*** INFORMATION GIVEN ***

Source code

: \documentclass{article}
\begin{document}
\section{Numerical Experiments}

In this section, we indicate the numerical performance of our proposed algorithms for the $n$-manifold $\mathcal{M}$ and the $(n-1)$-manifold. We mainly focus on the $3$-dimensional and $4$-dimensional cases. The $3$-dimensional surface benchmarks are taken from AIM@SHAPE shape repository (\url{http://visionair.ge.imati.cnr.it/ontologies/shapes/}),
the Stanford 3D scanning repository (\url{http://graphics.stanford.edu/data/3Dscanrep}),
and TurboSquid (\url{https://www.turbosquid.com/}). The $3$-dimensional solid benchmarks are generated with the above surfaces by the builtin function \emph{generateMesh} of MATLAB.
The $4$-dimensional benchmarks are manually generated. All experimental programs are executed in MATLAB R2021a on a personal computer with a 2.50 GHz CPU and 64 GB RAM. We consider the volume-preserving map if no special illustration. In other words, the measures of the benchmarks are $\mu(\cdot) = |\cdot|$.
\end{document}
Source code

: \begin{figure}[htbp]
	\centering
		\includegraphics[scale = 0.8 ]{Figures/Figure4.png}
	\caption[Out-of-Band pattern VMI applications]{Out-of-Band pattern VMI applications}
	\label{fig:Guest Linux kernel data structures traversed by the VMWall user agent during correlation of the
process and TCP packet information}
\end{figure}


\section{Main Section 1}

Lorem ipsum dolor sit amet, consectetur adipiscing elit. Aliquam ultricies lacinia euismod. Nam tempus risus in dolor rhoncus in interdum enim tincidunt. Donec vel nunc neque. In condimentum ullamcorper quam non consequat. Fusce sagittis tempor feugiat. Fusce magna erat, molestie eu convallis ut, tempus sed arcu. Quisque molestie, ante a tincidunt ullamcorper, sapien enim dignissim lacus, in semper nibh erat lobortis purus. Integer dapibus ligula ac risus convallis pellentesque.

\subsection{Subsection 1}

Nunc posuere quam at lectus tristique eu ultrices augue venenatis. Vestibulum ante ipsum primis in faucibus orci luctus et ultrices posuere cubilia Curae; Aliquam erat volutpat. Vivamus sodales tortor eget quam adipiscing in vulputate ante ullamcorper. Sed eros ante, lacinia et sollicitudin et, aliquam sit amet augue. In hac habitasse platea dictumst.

***

### [WHAT YOU SHOULD DO]
How many lines in the entries above hold the word "data"? Reply with the number by itself.

### [RESPONSE BELOW]
2